# Action item:
In how many lines of the data below does the word "githubusercontent" appear? Reply with the number and nothing more.

*** Opening Provided data ***

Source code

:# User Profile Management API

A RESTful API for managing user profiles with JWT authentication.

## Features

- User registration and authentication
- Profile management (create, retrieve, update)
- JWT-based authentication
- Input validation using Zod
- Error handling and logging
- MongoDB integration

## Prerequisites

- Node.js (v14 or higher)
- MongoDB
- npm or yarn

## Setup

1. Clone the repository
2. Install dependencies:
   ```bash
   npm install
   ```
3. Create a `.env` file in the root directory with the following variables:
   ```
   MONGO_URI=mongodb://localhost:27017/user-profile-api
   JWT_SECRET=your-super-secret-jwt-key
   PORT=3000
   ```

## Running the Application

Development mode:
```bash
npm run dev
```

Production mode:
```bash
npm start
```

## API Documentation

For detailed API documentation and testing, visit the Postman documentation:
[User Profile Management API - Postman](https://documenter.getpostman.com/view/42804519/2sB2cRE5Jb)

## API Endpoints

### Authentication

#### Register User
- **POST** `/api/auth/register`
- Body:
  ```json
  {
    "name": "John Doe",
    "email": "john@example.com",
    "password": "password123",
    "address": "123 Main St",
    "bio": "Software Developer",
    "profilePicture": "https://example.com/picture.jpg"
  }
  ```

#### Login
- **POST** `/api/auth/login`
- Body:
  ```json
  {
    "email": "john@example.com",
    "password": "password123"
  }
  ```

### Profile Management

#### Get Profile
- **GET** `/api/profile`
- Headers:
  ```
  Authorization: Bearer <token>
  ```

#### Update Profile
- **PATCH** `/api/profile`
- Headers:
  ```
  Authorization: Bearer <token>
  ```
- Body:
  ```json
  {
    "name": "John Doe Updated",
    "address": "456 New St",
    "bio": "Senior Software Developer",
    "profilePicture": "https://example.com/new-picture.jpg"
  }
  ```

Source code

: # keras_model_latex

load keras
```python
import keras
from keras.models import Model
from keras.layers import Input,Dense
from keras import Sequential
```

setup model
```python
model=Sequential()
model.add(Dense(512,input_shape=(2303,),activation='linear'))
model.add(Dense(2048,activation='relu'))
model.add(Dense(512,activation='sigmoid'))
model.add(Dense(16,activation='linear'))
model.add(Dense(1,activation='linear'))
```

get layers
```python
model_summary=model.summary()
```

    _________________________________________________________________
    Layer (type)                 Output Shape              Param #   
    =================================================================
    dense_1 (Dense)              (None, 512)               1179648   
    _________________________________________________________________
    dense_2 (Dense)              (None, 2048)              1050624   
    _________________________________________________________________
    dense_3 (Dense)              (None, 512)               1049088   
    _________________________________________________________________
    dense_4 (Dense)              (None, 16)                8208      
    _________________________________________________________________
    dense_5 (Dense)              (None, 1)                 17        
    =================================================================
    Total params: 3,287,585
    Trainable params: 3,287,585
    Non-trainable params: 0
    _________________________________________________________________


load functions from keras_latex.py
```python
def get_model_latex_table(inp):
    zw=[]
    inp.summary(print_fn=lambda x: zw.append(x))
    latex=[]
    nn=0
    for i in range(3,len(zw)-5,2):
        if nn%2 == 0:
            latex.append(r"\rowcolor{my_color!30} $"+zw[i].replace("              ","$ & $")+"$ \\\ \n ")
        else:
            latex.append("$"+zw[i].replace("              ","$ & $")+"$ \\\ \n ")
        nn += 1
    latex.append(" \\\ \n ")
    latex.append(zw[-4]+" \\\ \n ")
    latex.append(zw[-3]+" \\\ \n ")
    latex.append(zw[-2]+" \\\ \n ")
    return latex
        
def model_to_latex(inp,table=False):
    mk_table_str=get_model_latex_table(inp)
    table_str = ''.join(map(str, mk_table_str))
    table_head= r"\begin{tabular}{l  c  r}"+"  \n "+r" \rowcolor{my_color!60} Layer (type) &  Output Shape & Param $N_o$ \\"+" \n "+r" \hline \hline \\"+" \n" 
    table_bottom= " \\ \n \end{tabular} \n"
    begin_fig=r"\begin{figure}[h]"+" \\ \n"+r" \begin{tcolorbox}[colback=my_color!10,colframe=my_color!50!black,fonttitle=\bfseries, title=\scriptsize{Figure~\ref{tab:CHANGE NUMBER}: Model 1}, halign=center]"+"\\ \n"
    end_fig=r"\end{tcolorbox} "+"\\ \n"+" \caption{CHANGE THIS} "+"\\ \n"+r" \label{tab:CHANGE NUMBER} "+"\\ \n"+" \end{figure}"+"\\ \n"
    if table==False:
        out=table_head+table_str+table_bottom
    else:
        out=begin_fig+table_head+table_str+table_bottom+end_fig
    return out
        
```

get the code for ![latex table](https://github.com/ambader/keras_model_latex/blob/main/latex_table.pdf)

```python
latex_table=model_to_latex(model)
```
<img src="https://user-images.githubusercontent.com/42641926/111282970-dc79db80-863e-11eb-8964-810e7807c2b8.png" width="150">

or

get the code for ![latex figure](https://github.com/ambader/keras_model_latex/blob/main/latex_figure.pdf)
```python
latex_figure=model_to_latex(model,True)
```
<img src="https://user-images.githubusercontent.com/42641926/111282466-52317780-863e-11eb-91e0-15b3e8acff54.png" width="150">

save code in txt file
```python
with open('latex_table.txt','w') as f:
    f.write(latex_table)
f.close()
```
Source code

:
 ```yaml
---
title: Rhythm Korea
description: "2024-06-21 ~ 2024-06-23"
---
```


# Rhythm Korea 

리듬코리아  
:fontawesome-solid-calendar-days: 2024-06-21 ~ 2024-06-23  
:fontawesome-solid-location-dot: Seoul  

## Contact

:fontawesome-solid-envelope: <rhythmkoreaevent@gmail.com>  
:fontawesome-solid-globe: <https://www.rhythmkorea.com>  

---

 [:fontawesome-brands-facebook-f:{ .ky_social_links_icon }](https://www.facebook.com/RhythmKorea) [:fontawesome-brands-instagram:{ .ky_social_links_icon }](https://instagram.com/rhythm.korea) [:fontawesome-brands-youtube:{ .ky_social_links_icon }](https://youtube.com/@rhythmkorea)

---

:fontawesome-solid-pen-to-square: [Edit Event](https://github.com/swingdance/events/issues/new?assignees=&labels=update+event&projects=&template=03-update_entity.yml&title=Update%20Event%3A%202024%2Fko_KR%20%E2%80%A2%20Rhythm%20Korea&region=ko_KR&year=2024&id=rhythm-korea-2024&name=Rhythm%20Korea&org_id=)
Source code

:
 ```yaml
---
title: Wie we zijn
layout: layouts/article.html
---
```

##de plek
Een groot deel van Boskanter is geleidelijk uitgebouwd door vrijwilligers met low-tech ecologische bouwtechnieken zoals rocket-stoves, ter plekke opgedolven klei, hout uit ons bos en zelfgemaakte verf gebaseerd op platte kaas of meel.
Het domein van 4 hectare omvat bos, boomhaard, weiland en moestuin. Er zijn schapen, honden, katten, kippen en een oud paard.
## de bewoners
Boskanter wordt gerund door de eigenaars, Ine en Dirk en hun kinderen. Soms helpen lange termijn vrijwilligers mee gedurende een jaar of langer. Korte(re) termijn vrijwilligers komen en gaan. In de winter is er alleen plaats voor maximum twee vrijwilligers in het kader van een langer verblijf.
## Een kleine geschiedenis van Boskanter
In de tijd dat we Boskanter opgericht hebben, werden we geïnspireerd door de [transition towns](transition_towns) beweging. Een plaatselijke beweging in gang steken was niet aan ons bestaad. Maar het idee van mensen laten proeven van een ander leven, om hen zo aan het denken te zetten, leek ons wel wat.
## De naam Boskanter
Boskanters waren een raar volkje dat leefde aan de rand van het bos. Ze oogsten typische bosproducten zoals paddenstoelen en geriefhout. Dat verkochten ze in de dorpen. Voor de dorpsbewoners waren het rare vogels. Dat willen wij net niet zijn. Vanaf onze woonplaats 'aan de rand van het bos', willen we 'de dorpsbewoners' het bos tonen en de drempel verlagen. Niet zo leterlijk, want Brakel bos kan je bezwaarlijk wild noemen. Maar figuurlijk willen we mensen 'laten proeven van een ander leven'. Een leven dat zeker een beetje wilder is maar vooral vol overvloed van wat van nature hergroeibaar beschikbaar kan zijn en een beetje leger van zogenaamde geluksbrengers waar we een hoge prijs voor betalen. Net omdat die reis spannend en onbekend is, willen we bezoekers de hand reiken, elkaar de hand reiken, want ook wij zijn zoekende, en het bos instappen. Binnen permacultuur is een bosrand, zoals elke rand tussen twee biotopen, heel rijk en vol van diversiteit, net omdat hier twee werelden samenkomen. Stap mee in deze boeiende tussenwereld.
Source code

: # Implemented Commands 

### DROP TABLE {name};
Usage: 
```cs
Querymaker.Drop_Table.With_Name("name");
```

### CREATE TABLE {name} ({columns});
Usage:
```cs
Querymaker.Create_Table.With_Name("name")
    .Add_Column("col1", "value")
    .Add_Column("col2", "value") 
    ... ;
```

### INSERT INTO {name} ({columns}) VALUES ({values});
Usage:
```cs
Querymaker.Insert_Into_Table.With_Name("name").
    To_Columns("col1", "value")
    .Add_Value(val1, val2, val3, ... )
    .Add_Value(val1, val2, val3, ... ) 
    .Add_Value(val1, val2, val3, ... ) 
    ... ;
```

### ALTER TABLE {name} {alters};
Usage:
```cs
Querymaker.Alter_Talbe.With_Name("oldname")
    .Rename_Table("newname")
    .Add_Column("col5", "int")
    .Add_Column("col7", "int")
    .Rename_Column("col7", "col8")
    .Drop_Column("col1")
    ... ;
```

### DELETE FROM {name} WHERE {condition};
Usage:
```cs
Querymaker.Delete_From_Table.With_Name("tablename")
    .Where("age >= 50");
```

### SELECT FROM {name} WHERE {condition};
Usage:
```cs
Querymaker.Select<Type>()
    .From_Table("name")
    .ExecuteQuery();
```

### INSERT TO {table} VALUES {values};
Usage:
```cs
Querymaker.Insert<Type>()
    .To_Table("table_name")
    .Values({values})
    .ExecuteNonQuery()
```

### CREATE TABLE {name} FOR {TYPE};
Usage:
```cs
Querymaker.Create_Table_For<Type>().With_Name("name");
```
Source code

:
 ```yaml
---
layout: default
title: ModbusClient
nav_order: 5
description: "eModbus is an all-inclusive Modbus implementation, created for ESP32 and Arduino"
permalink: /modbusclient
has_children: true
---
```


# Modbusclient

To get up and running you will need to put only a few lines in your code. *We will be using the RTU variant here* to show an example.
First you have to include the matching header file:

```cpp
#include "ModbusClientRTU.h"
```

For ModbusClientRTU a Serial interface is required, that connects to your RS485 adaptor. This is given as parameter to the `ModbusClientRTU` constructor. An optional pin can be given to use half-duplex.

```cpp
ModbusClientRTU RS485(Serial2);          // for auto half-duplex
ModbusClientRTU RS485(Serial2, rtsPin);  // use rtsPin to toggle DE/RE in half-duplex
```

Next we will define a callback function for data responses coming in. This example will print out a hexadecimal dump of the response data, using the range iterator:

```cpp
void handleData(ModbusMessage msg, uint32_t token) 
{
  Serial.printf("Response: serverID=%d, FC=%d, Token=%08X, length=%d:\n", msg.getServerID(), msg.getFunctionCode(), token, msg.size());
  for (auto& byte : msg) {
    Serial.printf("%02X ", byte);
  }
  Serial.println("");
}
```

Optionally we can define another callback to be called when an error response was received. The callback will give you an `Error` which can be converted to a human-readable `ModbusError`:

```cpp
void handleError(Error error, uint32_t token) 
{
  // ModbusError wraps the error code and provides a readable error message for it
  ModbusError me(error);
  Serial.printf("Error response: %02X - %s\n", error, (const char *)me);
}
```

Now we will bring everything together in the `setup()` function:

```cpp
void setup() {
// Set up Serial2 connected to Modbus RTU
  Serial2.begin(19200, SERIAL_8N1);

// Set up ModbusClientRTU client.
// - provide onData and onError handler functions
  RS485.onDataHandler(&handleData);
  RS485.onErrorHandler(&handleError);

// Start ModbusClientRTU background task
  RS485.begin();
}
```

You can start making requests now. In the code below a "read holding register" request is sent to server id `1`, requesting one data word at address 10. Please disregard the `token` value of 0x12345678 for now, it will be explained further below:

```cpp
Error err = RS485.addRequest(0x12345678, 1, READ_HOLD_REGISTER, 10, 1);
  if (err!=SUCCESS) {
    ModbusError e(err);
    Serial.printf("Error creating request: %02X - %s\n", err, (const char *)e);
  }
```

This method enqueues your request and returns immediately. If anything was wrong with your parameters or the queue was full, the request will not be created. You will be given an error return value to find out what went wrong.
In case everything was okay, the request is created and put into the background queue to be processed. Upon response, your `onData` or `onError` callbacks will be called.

*** Closing Provided data ***

# Response:
2